Understanding how Linear Dynamical Model works in numpyro

Hi all, I am trying to write a simple Linear Dynamical Model following Bishops definition (Chapter 13.3). In order to understand how to LDM works I first wanted to generate some toy data that I would know the parameters of and then try to predict them.

N_points = 500
A = 0.2
G = 0.5
C = 0.9
S = 1
mu0 = 0
V0 = 1

rng_key_toy_data = random.PRNGKey(33)
rng_key_toy_data, _ = random.split(rng_key_toy_data)

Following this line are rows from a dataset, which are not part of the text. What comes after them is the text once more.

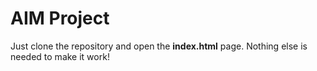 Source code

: # AIM Project

Just clone the repository and open the **index.html** page. Nothing else is needed to make it work!
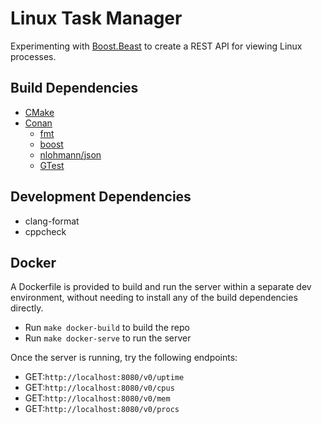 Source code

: # Linux Task Manager

Experimenting with [Boost.Beast](https://github.com/boostorg/beast) to create a REST API for viewing Linux processes.

## Build Dependencies

* [CMake](https://cmake.org/)
* [Conan](https://conan.io/)
    * [fmt](https://conan.io/center/fmt)
    * [boost](https://conan.io/center/boost)
    * [nlohmann/json](https://conan.io/center/nlohmann_json)
    * [GTest](https://conan.io/center/gtest)

## Development Dependencies

* clang-format
* cppcheck

## Docker

A Dockerfile is provided to build and run the server within a separate dev environment, without needing to install any of the build dependencies directly.

* Run `make docker-build` to build the repo
* Run `make docker-serve` to run the server

Once the server is running, try the following endpoints:

- GET:`http://localhost:8080/v0/uptime`
- GET:`http://localhost:8080/v0/cpus`
- GET:`http://localhost:8080/v0/mem`
- GET:`http://localhost:8080/v0/procs`
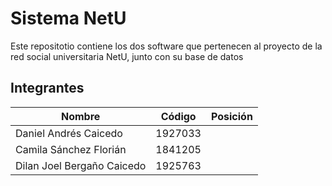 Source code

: # Sistema NetU
Este repositotio contiene los dos software que pertenecen al proyecto de la red social universitaria NetU, junto con su base de datos  

## Integrantes
Nombre | Código | Posición
-------|--------|---------
Daniel Andrés Caicedo | 1927033 
Camila Sánchez Florián | 1841205 
Dilan Joel Bergaño Caicedo | 1925763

z1 = mu0 + random.normal(rng_key_toy_data) * V0

xs = []

z_prev = z1

for i in range(N_points):
    rng_key_toy_data, _ = random.split(rng_key_toy_data)
    z_t = random.normal(rng_key_toy_data) * G + z_prev * A
    
    rng_key_toy_data, _ = random.split(rng_key_toy_data)
    x_t = random.normal(rng_key_toy_data) * S + z_t * C
    z_prev = z_t
    xs += [x_t]
xs = jnp.array(xs)

So here I have toy data that looks like this:

So far so good. Now I proceed to creating a model:

def modelToy(obs_data = None):
    L = obs_data.shape[0]
    
    # priors for parameteres
    A = numpyro.sample("A", dist.Normal(1, 1))
    C = numpyro.sample("C", dist.Normal(1, 1))
    
    G = numpyro.sample("G", FoldedStudentT(4, 0.1))
    S = numpyro.sample("S", FoldedStudentT(4, 0.1))
    
    V0 = numpyro.sample("V0", FoldedStudentT(4, 0.1))
    mu0 = numpyro.sample("mu0", dist.Normal(0, 1))
    sigma = numpyro.sample("sigma", FoldedStudentT(4, np.std(obs_data)))
    
    #initial z value
    z1 = numpyro.sample('z1', dist.Normal(mu0, V0))
    
    def chain(z_prev, _):
        z_t = numpyro.sample('z', dist.Normal(A*z_prev, G))
        x_t = numpyro.sample('xt', dist.Normal(C*z_t, S))
        return z_t, x_t
    
    _, x = scan(chain, z1, jnp.arange(L), length=L)
    numpyro.deterministic('x', x)
    
    numpyro.sample("obs", dist.Normal(x, sigma), obs=obs_data)

Here I was trying to follow hmm example. Now I run it:

rng_key = random.PRNGKey(0)
rng_key, rng_key_ = random.split(rng_key)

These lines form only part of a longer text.